Batuman’s novel focuses on the narrator, Selin, a American teenager of Turkish descent, in her first year at Harvard. I’m not going to worry about spoilers here because literally nothing of any importance happens in the entire novel. What we get is a narration of every random observation and pointless interaction Selin observes for one year. She goes through her academic year taking a bunch of courses about language (Russian, linguistics, philosophy of language, etc.) and meeting a Hungarian graduating senior in mathematics, Ivan, on whom she develops a crush.
That’s it. No point to any of it, just lots of details about nothing. When the school year ends, she spends two weeks in Paris with her friend, Svetlana, then five weeks in Hungary, teaching English, and then goes to Turkey to meet up with her mother and other relatives. Nothing important happens in the summer, either.

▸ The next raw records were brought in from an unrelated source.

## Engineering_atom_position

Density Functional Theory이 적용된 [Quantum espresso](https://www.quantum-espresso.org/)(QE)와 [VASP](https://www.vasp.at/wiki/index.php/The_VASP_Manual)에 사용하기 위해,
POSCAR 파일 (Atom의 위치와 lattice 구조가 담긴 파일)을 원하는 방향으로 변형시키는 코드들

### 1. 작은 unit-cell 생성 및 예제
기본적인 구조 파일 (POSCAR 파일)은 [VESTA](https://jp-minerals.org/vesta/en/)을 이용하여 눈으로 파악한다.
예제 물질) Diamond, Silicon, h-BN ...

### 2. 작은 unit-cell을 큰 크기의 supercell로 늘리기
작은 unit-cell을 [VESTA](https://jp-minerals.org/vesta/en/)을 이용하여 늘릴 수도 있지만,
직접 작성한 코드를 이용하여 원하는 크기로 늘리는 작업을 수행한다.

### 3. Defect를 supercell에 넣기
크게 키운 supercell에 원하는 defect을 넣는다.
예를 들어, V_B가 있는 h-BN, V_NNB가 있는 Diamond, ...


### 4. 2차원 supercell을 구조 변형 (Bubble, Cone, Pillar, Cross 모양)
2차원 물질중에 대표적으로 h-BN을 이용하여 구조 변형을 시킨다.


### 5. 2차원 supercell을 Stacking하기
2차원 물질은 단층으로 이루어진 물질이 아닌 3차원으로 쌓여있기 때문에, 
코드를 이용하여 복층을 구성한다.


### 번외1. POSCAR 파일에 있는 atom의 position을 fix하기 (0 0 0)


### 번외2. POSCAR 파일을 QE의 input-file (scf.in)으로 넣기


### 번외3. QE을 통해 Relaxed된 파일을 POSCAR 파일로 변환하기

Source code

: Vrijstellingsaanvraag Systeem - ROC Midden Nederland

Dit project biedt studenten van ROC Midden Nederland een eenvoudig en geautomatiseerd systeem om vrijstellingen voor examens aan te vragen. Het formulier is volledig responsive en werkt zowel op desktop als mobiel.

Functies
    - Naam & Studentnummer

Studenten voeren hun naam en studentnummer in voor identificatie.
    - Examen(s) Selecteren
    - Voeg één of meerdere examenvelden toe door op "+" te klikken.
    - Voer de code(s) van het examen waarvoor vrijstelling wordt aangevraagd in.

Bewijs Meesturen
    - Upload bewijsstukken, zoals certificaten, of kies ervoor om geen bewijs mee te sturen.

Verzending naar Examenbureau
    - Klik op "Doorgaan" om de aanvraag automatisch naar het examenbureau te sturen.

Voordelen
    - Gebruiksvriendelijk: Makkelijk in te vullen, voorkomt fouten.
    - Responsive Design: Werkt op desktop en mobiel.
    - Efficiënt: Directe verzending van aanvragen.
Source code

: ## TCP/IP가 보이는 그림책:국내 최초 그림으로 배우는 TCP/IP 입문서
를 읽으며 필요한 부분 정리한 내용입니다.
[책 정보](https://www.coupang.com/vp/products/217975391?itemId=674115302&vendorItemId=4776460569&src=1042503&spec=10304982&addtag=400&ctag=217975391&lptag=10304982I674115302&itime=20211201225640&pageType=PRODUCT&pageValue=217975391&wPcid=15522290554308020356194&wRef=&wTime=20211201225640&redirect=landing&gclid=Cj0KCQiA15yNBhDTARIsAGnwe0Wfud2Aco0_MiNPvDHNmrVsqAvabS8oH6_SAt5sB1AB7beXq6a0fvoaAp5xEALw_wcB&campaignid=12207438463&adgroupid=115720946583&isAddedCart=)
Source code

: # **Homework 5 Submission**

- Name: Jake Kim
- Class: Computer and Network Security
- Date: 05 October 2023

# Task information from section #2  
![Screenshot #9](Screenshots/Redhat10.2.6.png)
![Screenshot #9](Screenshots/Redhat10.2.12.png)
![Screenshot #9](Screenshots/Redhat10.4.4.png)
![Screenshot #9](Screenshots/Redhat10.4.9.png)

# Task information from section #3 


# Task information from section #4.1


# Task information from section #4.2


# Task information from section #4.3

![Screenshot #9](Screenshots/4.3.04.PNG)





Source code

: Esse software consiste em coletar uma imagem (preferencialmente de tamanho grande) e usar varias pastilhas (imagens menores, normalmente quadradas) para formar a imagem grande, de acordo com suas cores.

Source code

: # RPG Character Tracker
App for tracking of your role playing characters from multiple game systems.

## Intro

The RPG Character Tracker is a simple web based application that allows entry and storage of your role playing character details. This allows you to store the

This book has been compared to Joyce’s A Portrait of the Artist as a Young Man. But no. There’s no epiphany here. There’s no coming of age. This doesn’t show Selin becoming a writer (what she says she wants to be). She learns nothing, by her own admission.
I’m clearly not smart enough to get the point of this, because as far as I can tell, it’s 423 pages of pretentious randomness, making no point whatsoever. Worst book I’ve read this year.